A RESISTOR AND A CAPACITOR IN AN AC CIRCUIT
A 200-Ω resistor is connected in series with a 5.0-μF capacitor. The voltage across the resistor is v_R = (1.20 V) cos(2500 rad/s)t (Fig. 31.10). (a) Derive an expression for the circuit current. (b) Determine the capacitive reactance of the capacitor. (c) Derive an expression for the voltage across the capacitor.
IDENTIFY and SET UP:
Since this is a series circuit, the current is the same through the capacitor as through the resistor. Our target variables are the current i, the capacitive reactance X_C, and the capacitor voltage v_C. We use Eq. (31.6) to find an expression for i in terms of the angular frequency ω = 2500 rad/s, Eq. (31.18) to find X_C, Eq. (31.19) to find the capacitor voltage amplitude V_C, and Eq. (31.16) to write an expression for v_C.
v_{R}=i R=(I R) \cos \omega t (31.6)
v_{C}=\frac{I}{\omega C} \cos \left(\omega t-90^{\circ}\right) (31.16)

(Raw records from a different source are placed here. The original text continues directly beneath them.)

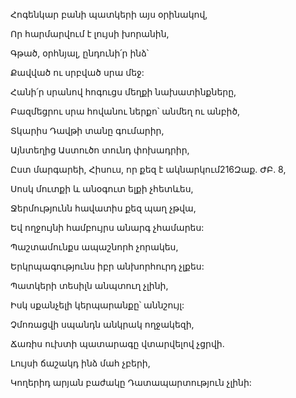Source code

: Հոգենկար բանի պատկերի այս օրինակով,

Որ հարմարվում է լույսի խորանին,

Գթած, օրհնյալ, ընդունի՛ր ինձ՝

Քավված ու սրբված սրա մեջ:

Հանի՛ր սրանով հոգուցս մեղքի նախատինքները,

Բազմեցրու սրա հովանու ներքո՝ անմեղ ու անբիծ,

Տկարիս Դավթի տանը գումարիր,

Այնտեղից Աստուծո տունդ փոխադրիր,

Ըստ մարգարեի, Հիսուս, որ քեզ է ակնարկում216Զաք. ԺԲ. 8,

Սոսկ մուտքի և անօգուտ ելքի չհետևես,

Ջերմությունն հավատիս քեզ պաղ չթվա,

Եվ ողջույնի համբույրս անարգ չհամարես:

Պաշտամունքս ապաշնորհ չորակես,

Երկրպագությունս իբր անխորհուրդ չլքես:

Պատկերի տեսիլն անպտուղ չլինի,

Իսկ սքանչելի կերպարանքը՝ աննշույլ:

Չմոռացվի սպանդն անկրակ ողջակեզի,

Ճառիս ուխտի պատարագը վտարվելով չցրվի.

Լույսի ճաշակդ ինձ մահ չբերի,

Կողերիդ արյան բաժակը Դատապարտություն չլինի:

X_{C}=\frac{1}{\omega C} (31.18)
V_{C}=I X_{C} (31.19)
EXECUTE:
(a) From Eq. (31.6), v_R = iR, we find
\begin{aligned}i &=\frac{v_{R}}{R}=\frac{(1.20 \mathrm{~V}) \cos (2500 \mathrm{rad} /\mathrm{s}) t}{200 \Omega} \\&=\left(6.0 \times 10^{-3} \mathrm{~A}\right) \cos (2500\mathrm{rad} / \mathrm{s}) t\end{aligned}(b) From Eq. (31.18), the capacitive reactance at ω = 2500 rad/s is
X_{C}=\frac{1}{\omega C}=\frac{1}{(2500 \mathrm{rad} / \mathrm{s})\left(5.0 \times 10^{-6} \mathrm{~F}\right)}=80 \Omega(c) From Eq. (31.19), the capacitor voltage amplitude is
V_{C}=I X_{C}=\left(6.0 \times 10^{-3} \mathrm{~A}\right)(80 \Omega)=0.48 \mathrm{~V}(The 80-Ω reactance of the capacitor is 40% of the resistor’s 200-Ω resistance, so V_C is 40% of V_R.) The instantaneous capacitor voltage is given by Eq. (31.16):
\begin{aligned}v_{C} &=V_{C} \cos \left(\omega t-90^{\circ}\right) \\&=(0.48 \mathrm{~V})\cos [(2500 \mathrm{rad} / \mathrm{s}) t-\pi / 2 \mathrm{rad}]\end{aligned}
EVALUATE: Although the same current passes through both the capacitor and the resistor, the voltages across them are different in both amplitude and phase. Note that in the expression for v_C we converted the 90° to π/2 rad so that all the angular quantities have the same units. In ac circuit analysis, phase angles are often given in degrees, so be careful to convert to radians when necessary.